J2. What is the red-green-refactor cycle?¶

Answer: Red — write a small failing test and watch it fail. Green — write the minimum code to make it pass. Refactor — clean up the code while all tests stay green. Then repeat.

J3. Why must you see the test fail before writing the code?¶

Answer: A test you've never seen fail might be asserting nothing real or testing the wrong thing. Watching red turn green proves the test actually exercises the new behavior. A test-first that passes on the very first run is suspicious.

J4. What's the minimum code to pass `assert add(2, 3) == 5`?¶

Answer: return 5. By Law 3 it's the literal minimum for the current test. You generalize to a + b only when a second test forces it ("fake it till you make it").

J5. In which phase may you improve code structure?¶

Answer: Only in refactor, and only while all tests are green. Never restructure on red.

J6. Why does "compilation failure counts as failure" matter?¶

Answer: In compiled languages, a test referencing a not-yet-written function won't compile — and that compile error is a valid red. So you can reach red, and must stop writing test, before even finishing a full assertion.

J7. What is "fake it till you make it"?¶

Answer: Returning a hard-coded value to pass the first test, then generalizing only when a second test forces you. It proves your tests are strong enough to demand the real implementation.
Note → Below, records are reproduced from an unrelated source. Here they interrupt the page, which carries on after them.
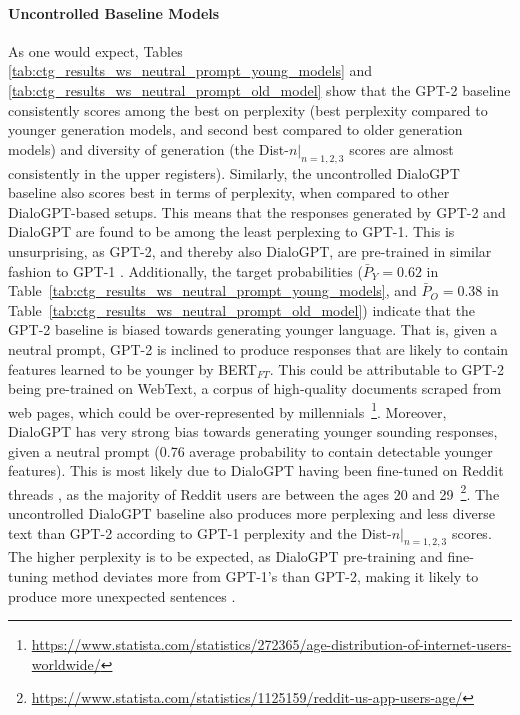 \paragraph{Uncontrolled Baseline Models} As one would expect, Tables \ref{tab:ctg_results_ws_neutral_prompt_young_models} and \ref{tab:ctg_results_ws_neutral_prompt_old_model} show that the GPT-2 baseline consistently scores among the best on perplexity (best perplexity compared to younger generation models, and second best compared to older generation models) and diversity of generation (the Dist-$n |_{n = 1,2,3}$ scores are almost consistently in the upper registers). Similarly, the uncontrolled DialoGPT baseline also scores best in terms of perplexity, when compared to other DialoGPT-based setups. This means that the responses generated by GPT-2 and DialoGPT are found to be among the least perplexing to GPT-1. This is unsurprising, as GPT-2, and thereby also DialoGPT, are pre-trained in similar fashion to GPT-1 \citep{radford2018improving, radford2019language, zhang2019dialogpt}. Additionally, the target probabilities ($\bar{P}_Y = 0.62$ in Table~\ref{tab:ctg_results_ws_neutral_prompt_young_models}, and $\bar{P}_O = 0.38$ in Table~\ref{tab:ctg_results_ws_neutral_prompt_old_model}) indicate that the GPT-2 baseline is biased towards generating younger language. That is, given a neutral prompt, GPT-2 is inclined to produce responses that are likely to contain features learned to be younger by BERT$_{FT}$. This could be attributable to GPT-2 being pre-trained on WebText, a corpus of high-quality documents scraped from web pages, which could be over-represented by millennials~\footnote{\url{https://www.statista.com/statistics/272365/age-distribution-of-internet-users-worldwide/}}. Moreover, DialoGPT has very strong bias towards generating younger sounding responses, given a neutral prompt (0.76 average probability to contain detectable younger features). This is most likely due to DialoGPT having been fine-tuned on Reddit threads \citep{zhang2019dialogpt}, as the majority of Reddit users are between the ages 20 and 29~\footnote{\url{https://www.statista.com/statistics/1125159/reddit-us-app-users-age/}}.
The uncontrolled DialoGPT baseline also produces more perplexing and less diverse text than GPT-2 according to GPT-1 perplexity and the Dist-$n |_{n = 1,2,3}$ scores. The higher perplexity is to be expected, as DialoGPT pre-training and fine-tuning method deviates more from GPT-1's than GPT-2, making it likely to produce more unexpected sentences \citep{zhang2019dialogpt}.


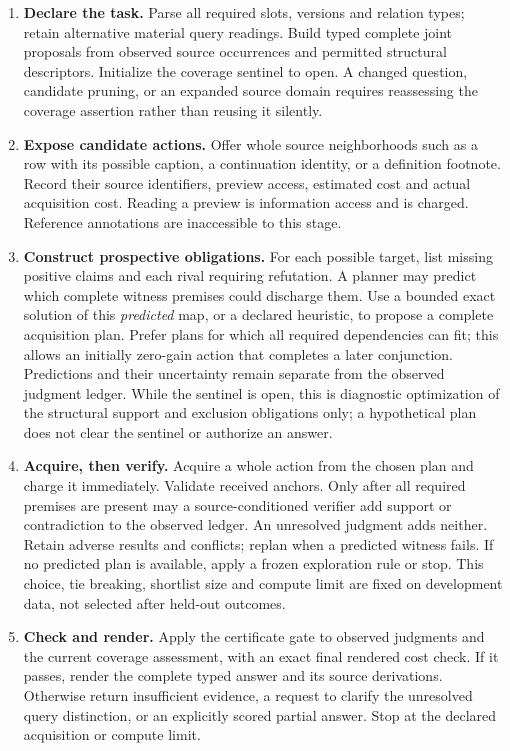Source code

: \documentclass[11pt]{article}
\theoremstyle{definition}
\theoremstyle{remark}
\begin{document}
\begin{enumerate}[label=\arabic*.]
\item \textbf{Declare the task.} Parse all required slots, versions and relation
types; retain alternative material query readings. Build typed complete joint
proposals from observed source occurrences and permitted structural
descriptors. Initialize the coverage sentinel to open. A changed question,
candidate pruning, or an expanded source domain requires reassessing the
coverage assertion rather than reusing it silently.
\item \textbf{Expose candidate actions.} Offer whole source neighborhoods such
as a row with its possible caption, a continuation identity, or a definition
footnote. Record their source identifiers, preview access, estimated cost and
actual acquisition cost. Reading a preview is information access and is
charged. Reference annotations are inaccessible to this stage.
\item \textbf{Construct prospective obligations.} For each possible target,
list missing positive claims and each rival requiring refutation. A planner
may predict which complete witness premises could discharge them. Use a
bounded exact solution of this \emph{predicted} map, or a declared heuristic,
to propose a complete acquisition plan. Prefer plans for which all required
dependencies can fit; this allows an initially zero-gain action that completes
a later conjunction. Predictions and their uncertainty remain separate from
the observed judgment ledger.
While the sentinel is open, this is diagnostic optimization of the structural
support and exclusion obligations only; a hypothetical plan does not clear
the sentinel or authorize an answer.
\item \textbf{Acquire, then verify.} Acquire a whole action from the chosen
plan and charge it immediately. Validate received anchors. Only after all
required premises are present may a source-conditioned verifier add support
or contradiction to the observed ledger. An unresolved judgment adds neither.
Retain adverse results and conflicts; replan when a predicted witness fails.
If no predicted plan is available, apply a frozen exploration rule or stop.
This choice, tie breaking, shortlist size and compute limit are fixed on
development data, not selected after held-out outcomes.
\item \textbf{Check and render.} Apply the certificate gate to observed
judgments and the current coverage assessment, with an exact final rendered
cost check. If it passes, render the complete typed answer and its source
derivations. Otherwise return insufficient evidence, a request to clarify
the unresolved query distinction, or an explicitly scored partial answer.
Stop at the declared acquisition or compute limit.
\end{enumerate}
\end{document}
J8. How many failing tests should you have at once?¶

Answer: Exactly one. Law 2 lets you write only enough test to fail; a batch of failing tests means you've over-written the test step.

J9. What's a good unit test name?¶

Answer: One that describes the behavior, e.g. test_withdraw_rejects_overdraft, not test_withdraw_2. A failing test name should read like a one-line bug report.

J10. How do you use TDD to fix a bug?¶

Answer: Write a failing test that reproduces the bug first, then make the minimum change to pass it, then refactor. The failing test proves the fix works and becomes a permanent regression guard.

Middle Questions¶

M1. Distinguish the nano-cycle, micro-cycle, and macro-cycle.¶

Answer: Nano = one red→green flip (seconds), governed by the three laws. Micro = a full red→green→refactor (minutes). Macro = a whole feature (hours), usually opened by a failing acceptance test. The laws live in the nano-cycle.

M2. Name the three strategies for getting to green.¶

Answer: Fake it (hard-code the answer when unsure), obvious implementation (write it directly when confident and trivial), triangulation (add examples to force the generalization). Confidence picks which.

M3. Why does the speed requirement of the loop lead to mocking?¶

Answer: The nano-cycle must run in seconds. Real DB/network/filesystem calls are too slow, so you substitute fast doubles at the boundary to keep the loop fast.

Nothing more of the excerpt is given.